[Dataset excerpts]
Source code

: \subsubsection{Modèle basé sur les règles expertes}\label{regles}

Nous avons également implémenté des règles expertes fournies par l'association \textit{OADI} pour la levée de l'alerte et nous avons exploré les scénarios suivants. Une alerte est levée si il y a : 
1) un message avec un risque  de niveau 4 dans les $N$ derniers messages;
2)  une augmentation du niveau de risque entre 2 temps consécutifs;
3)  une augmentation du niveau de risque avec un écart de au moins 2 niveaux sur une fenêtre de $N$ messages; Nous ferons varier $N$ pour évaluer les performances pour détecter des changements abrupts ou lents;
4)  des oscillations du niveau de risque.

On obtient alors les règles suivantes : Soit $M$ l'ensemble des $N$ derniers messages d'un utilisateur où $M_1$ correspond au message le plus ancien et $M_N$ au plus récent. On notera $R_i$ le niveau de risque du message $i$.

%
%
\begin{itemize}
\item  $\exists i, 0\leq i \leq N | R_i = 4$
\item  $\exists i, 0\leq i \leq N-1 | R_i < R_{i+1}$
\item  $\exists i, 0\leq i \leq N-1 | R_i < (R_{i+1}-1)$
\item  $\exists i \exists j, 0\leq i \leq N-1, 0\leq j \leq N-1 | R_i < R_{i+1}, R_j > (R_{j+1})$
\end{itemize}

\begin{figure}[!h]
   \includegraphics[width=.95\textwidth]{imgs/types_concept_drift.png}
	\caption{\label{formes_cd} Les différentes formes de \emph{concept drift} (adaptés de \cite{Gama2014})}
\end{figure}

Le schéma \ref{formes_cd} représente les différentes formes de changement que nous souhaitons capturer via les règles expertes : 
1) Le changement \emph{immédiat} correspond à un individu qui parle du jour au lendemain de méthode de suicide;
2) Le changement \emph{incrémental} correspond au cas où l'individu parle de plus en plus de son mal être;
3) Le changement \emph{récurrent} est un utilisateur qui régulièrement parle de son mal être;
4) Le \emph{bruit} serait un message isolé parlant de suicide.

## WHAT TO PRODUCE
Set down each entry from above once more, exactly as written.

## TASK ANSWER
Source code

: \subsubsection{Modèle basé sur les règles expertes}\label{regles}

Nous avons également implémenté des règles expertes fournies par l'association \textit{OADI} pour la levée de l'alerte et nous avons exploré les scénarios suivants. Une alerte est levée si il y a : 
1) un message avec un risque  de niveau 4 dans les $N$ derniers messages;
2)  une augmentation du niveau de risque entre 2 temps consécutifs;
3)  une augmentation du niveau de risque avec un écart de au moins 2 niveaux sur une fenêtre de $N$ messages; Nous ferons varier $N$ pour évaluer les performances pour détecter des changements abrupts ou lents;
4)  des oscillations du niveau de risque.

On obtient alors les règles suivantes : Soit $M$ l'ensemble des $N$ derniers messages d'un utilisateur où $M_1$ correspond au message le plus ancien et $M_N$ au plus récent. On notera $R_i$ le niveau de risque du message $i$.

%
%
\begin{itemize}
\item  $\exists i, 0\leq i \leq N | R_i = 4$
\item  $\exists i, 0\leq i \leq N-1 | R_i < R_{i+1}$
\item  $\exists i, 0\leq i \leq N-1 | R_i < (R_{i+1}-1)$
\item  $\exists i \exists j, 0\leq i \leq N-1, 0\leq j \leq N-1 | R_i < R_{i+1}, R_j > (R_{j+1})$
\end{itemize}

\begin{figure}[!h]
   \includegraphics[width=.95\textwidth]{imgs/types_concept_drift.png}
	\caption{\label{formes_cd} Les différentes formes de \emph{concept drift} (adaptés de \cite{Gama2014})}
\end{figure}

Le schéma \ref{formes_cd} représente les différentes formes de changement que nous souhaitons capturer via les règles expertes : 
1) Le changement \emph{immédiat} correspond à un individu qui parle du jour au lendemain de méthode de suicide;
2) Le changement \emph{incrémental} correspond au cas où l'individu parle de plus en plus de son mal être;
3) Le changement \emph{récurrent} est un utilisateur qui régulièrement parle de son mal être;
4) Le \emph{bruit} serait un message isolé parlant de suicide.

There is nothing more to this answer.